▶ [Exercise details] What lines in the material hold the string "Jest"? Return every one of them.
——
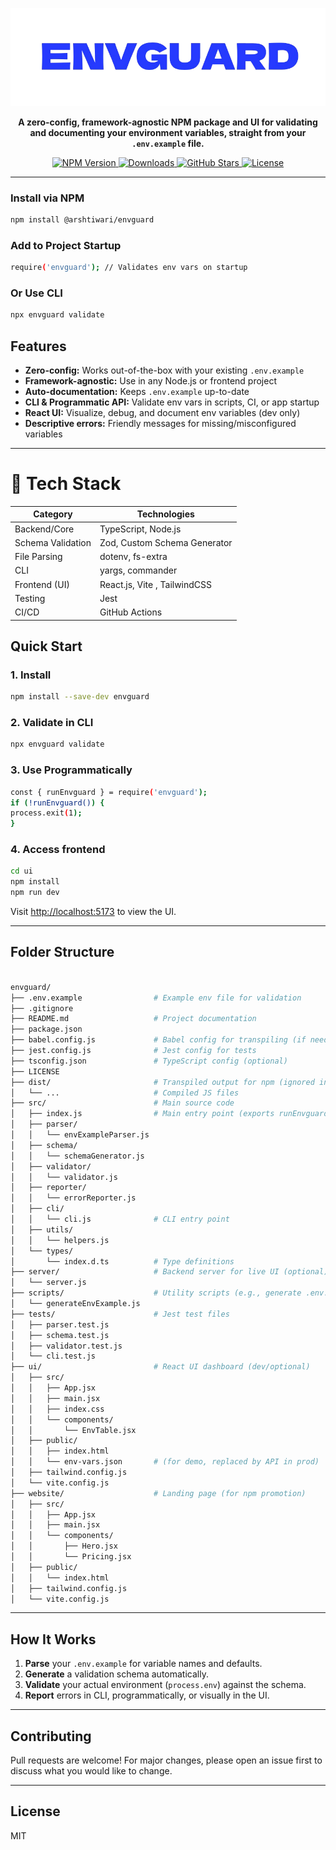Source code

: <p align="center">
  <img src="envguard.png" alt="EnvGuard Logo" width="600"/>
</p>

<p align="center">
  <b>A zero-config, framework-agnostic NPM package and UI for validating and documenting your environment variables, straight from your <code>.env.example</code> file.</b>
</p>

<p align="center">
  <a href="https://www.npmjs.com/package/@arishtiwari/envguard">
    <img src="https://img.shields.io/npm/v/@arshtiwari/envguard?style=for-the-badge" alt="NPM Version">
  </a>
  <a href="https://www.npmjs.com/package/@arishtiwari/envguard">
    <img src="https://img.shields.io/npm/dt/@arshtiwari/envguard?style=for-the-badge" alt="Downloads">
  </a>
  <a href="https://github.com/ArshTiwari2004/envguard/stargazers">
    <img src="https://img.shields.io/github/stars/ArshTiwari2004/envguard?style=for-the-badge" alt="GitHub Stars">
  </a>
  <a href="https://github.com/ArshTiwari2004/envguard/blob/main/LICENSE">
    <img src="https://img.shields.io/github/license/ArshTiwari2004/envguard?style=for-the-badge" alt="License">
  </a>
</p>


---

### Install via NPM


```bash
npm install @arshtiwari/envguard
```

### Add to Project Startup

```bash
require('envguard'); // Validates env vars on startup
```

### Or Use CLI

```bash
npx envguard validate
```



## Features

- **Zero-config:** Works out-of-the-box with your existing `.env.example`
- **Framework-agnostic:** Use in any Node.js or frontend project
- **Auto-documentation:** Keeps `.env.example` up-to-date
- **CLI & Programmatic API:** Validate env vars in scripts, CI, or app startup
- **React UI:** Visualize, debug, and document env variables (dev only)
- **Descriptive errors:** Friendly messages for missing/misconfigured variables

---


# 🧰 Tech Stack

| Category        | Technologies                               |
|----------------|--------------------------------------------|
| Backend/Core    | TypeScript, Node.js                        |
| Schema Validation | Zod, Custom Schema Generator              |
| File Parsing    | dotenv, fs-extra                          |
| CLI             | yargs, commander                          |
| Frontend (UI)   | React.js, Vite , TailwindCSS      |
| Testing         | Jest                                      |
| CI/CD           | GitHub Actions                            |







## Quick Start

### 1. Install

```bash
npm install --save-dev envguard
```
### 2. Validate in CLI

```bash
npx envguard validate
```


### 3. Use Programmatically

```bash
const { runEnvguard } = require('envguard');
if (!runEnvguard()) {
process.exit(1);
}
```

### 4. Access frontend

```bash
cd ui
npm install
npm run dev
```

Visit [http://localhost:5173](http://localhost:5173) to view the UI.

---

## Folder Structure

```bash

envguard/
├── .env.example                # Example env file for validation
├── .gitignore
├── README.md                   # Project documentation
├── package.json
├── babel.config.js             # Babel config for transpiling (if needed)
├── jest.config.js              # Jest config for tests
├── tsconfig.json               # TypeScript config (optional)
├── LICENSE
├── dist/                       # Transpiled output for npm (ignored in VCS)
│   └── ...                     # Compiled JS files
├── src/                        # Main source code
│   ├── index.js                # Main entry point (exports runEnvguard)
│   ├── parser/
│   │   └── envExampleParser.js
│   ├── schema/
│   │   └── schemaGenerator.js
│   ├── validator/
│   │   └── validator.js
│   ├── reporter/
│   │   └── errorReporter.js
│   ├── cli/
│   │   └── cli.js              # CLI entry point
│   ├── utils/
│   │   └── helpers.js
│   └── types/
│       └── index.d.ts          # Type definitions
├── server/                     # Backend server for live UI (optional)
│   └── server.js
├── scripts/                    # Utility scripts (e.g., generate .env.example)
│   └── generateEnvExample.js
├── tests/                      # Jest test files
│   ├── parser.test.js
│   ├── schema.test.js
│   ├── validator.test.js
│   └── cli.test.js
├── ui/                         # React UI dashboard (dev/optional)
│   ├── src/
│   │   ├── App.jsx
│   │   ├── main.jsx
│   │   ├── index.css
│   │   └── components/
│   │       └── EnvTable.jsx
│   ├── public/
│   │   ├── index.html
│   │   └── env-vars.json       # (for demo, replaced by API in prod)
│   ├── tailwind.config.js
│   └── vite.config.js
├── website/                    # Landing page (for npm promotion)
│   ├── src/
│   │   ├── App.jsx
│   │   ├── main.jsx
│   │   └── components/
│   │       ├── Hero.jsx
│   │       └── Pricing.jsx
│   ├── public/
│   │   └── index.html
│   ├── tailwind.config.js
│   └── vite.config.js

```


---

## How It Works

1. **Parse** your `.env.example` for variable names and defaults.
2. **Generate** a validation schema automatically.
3. **Validate** your actual environment (`process.env`) against the schema.
4. **Report** errors in CLI, programmatically, or visually in the UI.

---

## Contributing

Pull requests are welcome! For major changes, please open an issue first to discuss what you would like to change.

---

## License

MIT


























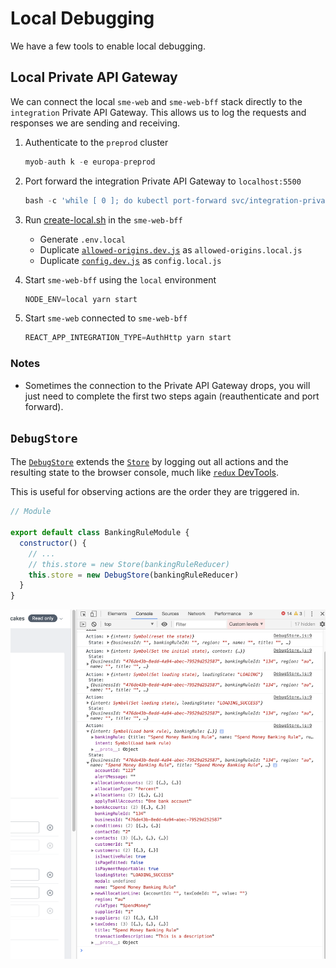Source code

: # Local Debugging

We have a few tools to enable local debugging.

## Local Private API Gateway

We can connect the local `sme-web` and `sme-web-bff` stack directly to the `integration` Private API Gateway. This allows us to log the requests and responses we are sending and receiving.

1. Authenticate to the `preprod` cluster

    ```js
    myob-auth k -e europa-preprod
    ```
1. Port forward the integration Private API Gateway to `localhost:5500`

    ```js
    bash -c 'while [ 0 ]; do kubectl port-forward svc/integration-private-api-gateway 5500:80 -n sme; done;'
    ```
1. Run [create-local.sh](./create-local.sh) in the `sme-web-bff`
    - Generate `.env.local`
    - Duplicate [`allowed-origins.dev.js`](https://github.com/MYOB-Technology/sme-web-bff/blob/master/src/extractor/cors/allowed-origins.dev.js) as `allowed-origins.local.js`
    - Duplicate [`config.dev.js`](https://github.com/MYOB-Technology/sme-web-bff/blob/master/src/featureTogglesConfig/config.dev.js) as `config.local.js`

1. Start `sme-web-bff` using the `local` environment

    ```js
    NODE_ENV=local yarn start
    ```
1. Start `sme-web` connected to `sme-web-bff`

    ```js
    REACT_APP_INTEGRATION_TYPE=AuthHttp yarn start
    ```

### Notes

* Sometimes the connection to the Private API Gateway drops, you will just need to complete the first two steps again (reauthenticate and port forward).

## `DebugStore`

The [`DebugStore`](../../src/store/DebugStore.js) extends the [`Store`](../development/building-pages#managing-state) by logging out all actions and the resulting state to the browser console, much like [`redux` DevTools](https://github.com/reduxjs/redux-devtools).

This is useful for observing actions are the order they are triggered in.

```js
// Module

export default class BankingRuleModule {
  constructor() {
    // ...
    // this.store = new Store(bankingRuleReducer)
    this.store = new DebugStore(bankingRuleReducer)
  }
}
```

![DebugStore logs](images/debug-store-logs.png)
——
▶ [Expected answer]
| Testing         | Jest                                      |
├── jest.config.js              # Jest config for tests
├── tests/                      # Jest test files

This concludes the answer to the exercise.